Forderungen nach weiteren Reparationen aus dem Zweiten Weltkrieg hätten Deutschland jahrzehntelang verfolgt und seien nun wieder aufgetaucht, so das WSJ, das auf entsprechende Forderungen Polens (1,3 Billionen Euro) und Griechenlands (300 Milliarden Euro) verweist. Und auch Italien erhebt Reparationsforderungen, die gegenwärtig vor dem Internationalen Gerichtshof (IGH) verhandelt werden.
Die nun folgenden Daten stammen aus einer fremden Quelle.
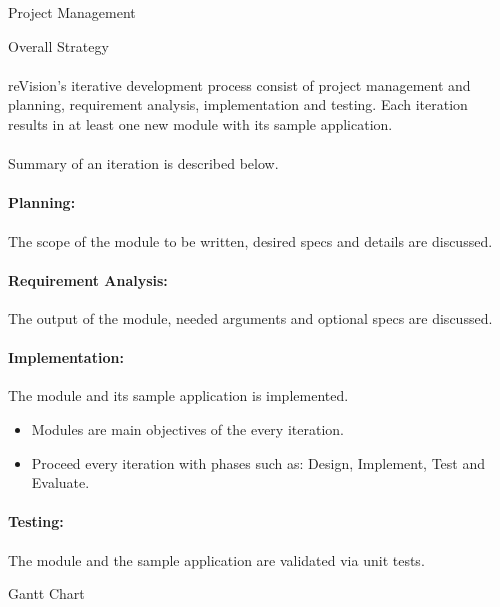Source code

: \documentclass[12pt, a4paper]{article} \pagenumbering{gobble}
\begin{document}
\begin{section}{Project Management}
  \begin{subsection}{Overall Strategy}
    \paragraph{}{reVision's iterative development process consist of project management and planning, requirement analysis, implementation and testing. Each iteration results in at least one new module with its sample application.}\\ \\
    Summary of an iteration is described below.
    \paragraph{Planning:}{The scope of the module to be written, desired specs and details are discussed.}
    \paragraph{Requirement Analysis:}{The output of the module, needed arguments and optional specs are discussed.}
    \paragraph{Implementation:}{The module and its sample application is implemented.
    \begin{itemize}
      \item Modules are main objectives of the every iteration.
      \item Proceed every iteration with phases such as: Design, Implement, Test and Evaluate.
    \end{itemize}}
    \paragraph{Testing:}{The module and the sample application are validated via unit tests.}
  \end{subsection}

  \newpage

  \begin{subsection}{Gantt Chart}
  \vspace*{\fill}
  \begin{centering}
\end{centering}
\end{subsection}
\end{section}
\end{document}
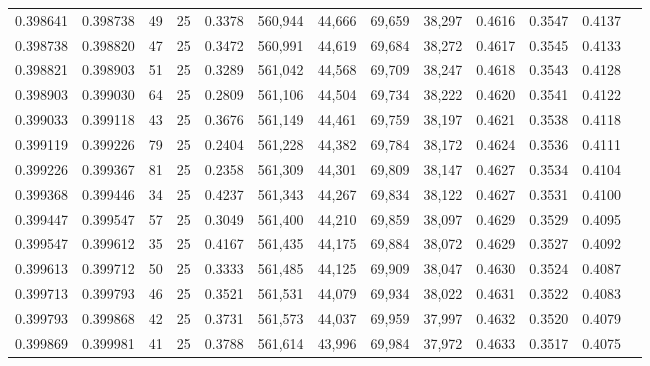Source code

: \begin{tabular}{rrrrrrrrrrrrr}
0.398641 & 0.398738 &    49 &  25 &                                     0.3378 & 560,944 &  44,666 &  69,659 &  38,297 & 0.4616 & 0.3547 & 0.4137 \\
0.398738 & 0.398820 &    47 &  25 &                                     0.3472 & 560,991 &  44,619 &  69,684 &  38,272 & 0.4617 & 0.3545 & 0.4133 \\
0.398821 & 0.398903 &    51 &  25 &                                     0.3289 & 561,042 &  44,568 &  69,709 &  38,247 & 0.4618 & 0.3543 & 0.4128 \\
0.398903 & 0.399030 &    64 &  25 &                                     0.2809 & 561,106 &  44,504 &  69,734 &  38,222 & 0.4620 & 0.3541 & 0.4122 \\
0.399033 & 0.399118 &    43 &  25 &                                     0.3676 & 561,149 &  44,461 &  69,759 &  38,197 & 0.4621 & 0.3538 & 0.4118 \\
0.399119 & 0.399226 &    79 &  25 &                                     0.2404 & 561,228 &  44,382 &  69,784 &  38,172 & 0.4624 & 0.3536 & 0.4111 \\
0.399226 & 0.399367 &    81 &  25 &                                     0.2358 & 561,309 &  44,301 &  69,809 &  38,147 & 0.4627 & 0.3534 & 0.4104 \\
0.399368 & 0.399446 &    34 &  25 &                                     0.4237 & 561,343 &  44,267 &  69,834 &  38,122 & 0.4627 & 0.3531 & 0.4100 \\
0.399447 & 0.399547 &    57 &  25 &                                     0.3049 & 561,400 &  44,210 &  69,859 &  38,097 & 0.4629 & 0.3529 & 0.4095 \\
0.399547 & 0.399612 &    35 &  25 &                                     0.4167 & 561,435 &  44,175 &  69,884 &  38,072 & 0.4629 & 0.3527 & 0.4092 \\
0.399613 & 0.399712 &    50 &  25 &                                     0.3333 & 561,485 &  44,125 &  69,909 &  38,047 & 0.4630 & 0.3524 & 0.4087 \\
0.399713 & 0.399793 &    46 &  25 &                                     0.3521 & 561,531 &  44,079 &  69,934 &  38,022 & 0.4631 & 0.3522 & 0.4083 \\
0.399793 & 0.399868 &    42 &  25 &                                     0.3731 & 561,573 &  44,037 &  69,959 &  37,997 & 0.4632 & 0.3520 & 0.4079 \\
0.399869 & 0.399981 &    41 &  25 &                                     0.3788 & 561,614 &  43,996 &  69,984 &  37,972 & 0.4633 & 0.3517 & 0.4075 \\

\end{tabular}
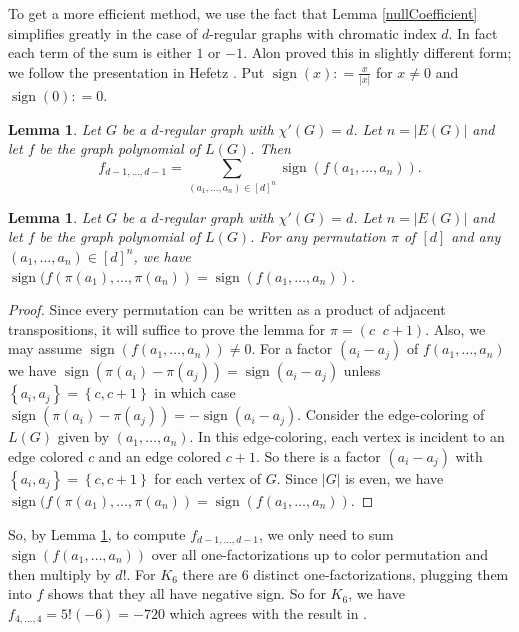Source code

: \documentclass[12pt]{article}
\theoremstyle{plain}
\newtheorem{lem}[thm]{Lemma}
\theoremstyle{definition}
\theoremstyle{remark}
\newcommand{\set}[1]{\left\{ #1 \right\}}
\newcommand{\card}[1]{\left|#1\right|}
\newcommand{\irange}[1]{\left[#1\right]}
\newcommand{\DefinedAs}{\mathrel{\mathop:}=}
\newcommand{\sign}{\operatorname{sign}}
\begin{document}
To get a more efficient method, we use the fact that Lemma \ref{nullCoefficient} simplifies greatly in the case of $d$-regular graphs with chromatic index $d$.  In fact each term of the sum is either $1$ or $-1$. Alon \cite{alon1993restricted} proved this in slightly different form; we follow the presentation in Hefetz \cite{hefetz2011two}.  Put $\sign(x) \DefinedAs \frac{x}{|x|}$ for $x \ne 0$ and $\sign(0) \DefinedAs 0$.  

\begin{lem}\label{nullSign}
Let $G$ be a $d$-regular graph with $\chi'(G) = d$. Let $n = \card{E(G)}$ and let $f$ be the graph polynomial of $L(G)$. Then
\[f_{d-1, \ldots, d-1} = \sum_{(a_1, \ldots, a_n) \in \irange{d}^n} \sign(f(a_1, \ldots, a_n)).\]
\end{lem}

\begin{lem}\label{permuteColors}
Let $G$ be a $d$-regular graph with $\chi'(G) = d$. Let $n = \card{E(G)}$ and let $f$ be the graph polynomial of $L(G)$.  For any permutation $\pi$ of $\irange{d}$ and any $(a_1, \ldots, a_n) \in \irange{d}^n$, we have
$\sign(f(\pi(a_1), \ldots, \pi(a_n)) = \sign(f(a_1, \ldots, a_n))$.
\end{lem}
\begin{proof}
Since every permutation can be written as a product of adjacent transpositions, it will suffice to prove the lemma for $\pi = (c\;\; c\!+\!1)$.  Also, we may assume $\sign(f(a_1, \ldots, a_n)) \ne 0$.  For a factor $(a_i - a_j)$ of $f(a_1, \ldots, a_n)$ we have $\sign(\pi(a_i) - \pi(a_j)) = \sign(a_i-a_j)$ unless $\set{a_i, a_j} = \set{c, c+1}$ in which case $\sign(\pi(a_i) - \pi(a_j)) = -\sign(a_i-a_j)$.  Consider the edge-coloring of $L(G)$ given by $(a_1, \ldots, a_n)$.  In this edge-coloring, each vertex is incident to an edge colored $c$ and an edge colored $c+1$. So there is a factor $(a_i - a_j)$ with $\set{a_i, a_j} = \set{c, c+1}$ for each vertex of $G$.  Since $\card{G}$ is even, we have
$\sign(f(\pi(a_1), \ldots, \pi(a_n)) = \sign(f(a_1, \ldots, a_n))$.
\end{proof}

So, by Lemma \ref{permuteColors}, to compute $f_{d-1, \ldots, d-1}$, we only need to sum $\sign(f(a_1, \ldots, a_n))$ over all one-factorizations up to color permutation and then multiply by $d!$.  For $K_6$ there are $6$ distinct one-factorizations, plugging them into $f$ shows that they all have negative sign.  So for $K_6$, we have $f_{4,\ldots, 4} = 5!(-6) = -720$ which agrees with the result in \cite{cariolaro2014list}.
\end{document}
Das WSJ zitiert in diesem Zusammenhang den Professor für Zeitgeschichte an der Johannes Gutenberg-Universität Mainz, Andreas Rödder. Er sagte, dass die italienischen und polnischen Ansprüche gegen Deutschland berechtigt seien – ebenso wie die Weigerung Berlins, sie vollständig zu erfüllen. Die verschiedenen deutschen Regierungen hätten den Fehler gemacht, einen juristisch geprägten Ansatz zu verfolgen, und sich geweigert, einen Kompromiss in Erwägung zu ziehen:
"Deutschland hat es sich in der irrigen Annahme bequem gemacht, dass das Problem gelöst sei, und ist dem Thema jahrzehntelang bewusst ausgewichen. Daher sollte es nicht überrascht sein, dass Polen und Griechenland nun sagen, sie hätten noch eine Rechnung offen."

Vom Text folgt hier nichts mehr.